EXERCISE GOAL
Run through the records and, wherever a line holds the word "работы", return that line.

Saved data entries
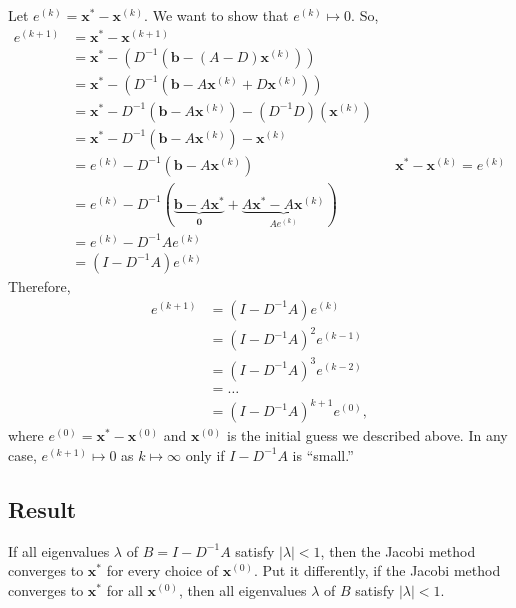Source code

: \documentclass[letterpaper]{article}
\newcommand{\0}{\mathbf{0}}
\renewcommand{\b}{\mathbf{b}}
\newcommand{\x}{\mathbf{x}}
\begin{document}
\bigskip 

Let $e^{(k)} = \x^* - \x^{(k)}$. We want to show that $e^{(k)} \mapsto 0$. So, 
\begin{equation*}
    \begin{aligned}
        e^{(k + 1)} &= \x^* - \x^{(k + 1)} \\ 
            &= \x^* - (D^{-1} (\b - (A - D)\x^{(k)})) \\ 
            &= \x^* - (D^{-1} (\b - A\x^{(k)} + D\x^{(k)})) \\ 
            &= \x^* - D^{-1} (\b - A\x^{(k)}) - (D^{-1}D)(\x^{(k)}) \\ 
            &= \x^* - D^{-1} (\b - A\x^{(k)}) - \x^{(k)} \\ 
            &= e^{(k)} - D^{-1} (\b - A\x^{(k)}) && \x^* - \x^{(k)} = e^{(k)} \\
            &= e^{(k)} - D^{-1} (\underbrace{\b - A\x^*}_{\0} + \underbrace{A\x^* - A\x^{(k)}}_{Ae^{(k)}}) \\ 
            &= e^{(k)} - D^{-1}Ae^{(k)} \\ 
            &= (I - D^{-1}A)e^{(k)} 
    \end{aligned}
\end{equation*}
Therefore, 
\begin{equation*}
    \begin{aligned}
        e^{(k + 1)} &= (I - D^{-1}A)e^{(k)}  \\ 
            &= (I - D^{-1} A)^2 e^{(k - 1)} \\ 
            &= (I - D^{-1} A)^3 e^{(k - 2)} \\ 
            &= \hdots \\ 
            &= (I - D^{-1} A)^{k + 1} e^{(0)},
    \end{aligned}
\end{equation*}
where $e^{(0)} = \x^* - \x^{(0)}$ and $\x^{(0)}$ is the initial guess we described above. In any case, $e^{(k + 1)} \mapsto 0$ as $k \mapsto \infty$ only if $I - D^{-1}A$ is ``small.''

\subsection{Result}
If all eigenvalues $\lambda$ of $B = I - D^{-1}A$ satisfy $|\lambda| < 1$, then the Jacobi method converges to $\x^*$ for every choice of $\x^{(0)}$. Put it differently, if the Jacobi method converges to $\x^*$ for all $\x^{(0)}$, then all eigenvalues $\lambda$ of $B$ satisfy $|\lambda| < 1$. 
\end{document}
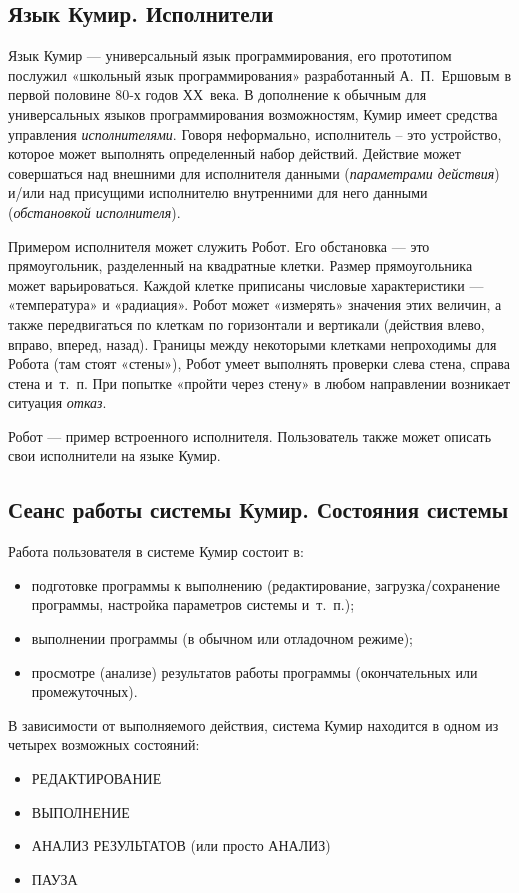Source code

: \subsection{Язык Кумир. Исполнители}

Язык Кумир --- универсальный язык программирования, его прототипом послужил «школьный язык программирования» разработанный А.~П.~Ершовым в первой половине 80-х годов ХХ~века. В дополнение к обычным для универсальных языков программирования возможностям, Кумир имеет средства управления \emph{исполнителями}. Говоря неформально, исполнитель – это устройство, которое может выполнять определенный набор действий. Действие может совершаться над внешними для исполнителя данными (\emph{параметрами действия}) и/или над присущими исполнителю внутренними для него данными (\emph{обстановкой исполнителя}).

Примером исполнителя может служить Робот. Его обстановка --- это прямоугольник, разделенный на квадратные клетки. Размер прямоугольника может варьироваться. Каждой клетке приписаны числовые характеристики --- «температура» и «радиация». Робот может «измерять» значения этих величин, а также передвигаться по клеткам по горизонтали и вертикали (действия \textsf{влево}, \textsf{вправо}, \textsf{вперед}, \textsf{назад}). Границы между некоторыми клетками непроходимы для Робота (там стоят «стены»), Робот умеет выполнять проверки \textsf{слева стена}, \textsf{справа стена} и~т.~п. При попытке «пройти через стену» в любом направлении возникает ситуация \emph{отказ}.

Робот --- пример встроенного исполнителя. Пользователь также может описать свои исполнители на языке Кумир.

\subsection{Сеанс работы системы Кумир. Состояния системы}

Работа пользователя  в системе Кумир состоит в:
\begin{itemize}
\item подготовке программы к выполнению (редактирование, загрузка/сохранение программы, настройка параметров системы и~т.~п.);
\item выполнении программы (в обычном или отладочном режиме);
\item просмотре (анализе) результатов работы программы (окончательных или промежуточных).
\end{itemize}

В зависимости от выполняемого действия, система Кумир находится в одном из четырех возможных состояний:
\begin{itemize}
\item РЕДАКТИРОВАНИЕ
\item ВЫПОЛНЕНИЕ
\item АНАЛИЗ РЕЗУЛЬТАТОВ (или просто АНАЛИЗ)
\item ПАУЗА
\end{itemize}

EXPECTED ANSWER
\subsection{Сеанс работы системы Кумир. Состояния системы}
\item просмотре (анализе) результатов работы программы (окончательных или промежуточных).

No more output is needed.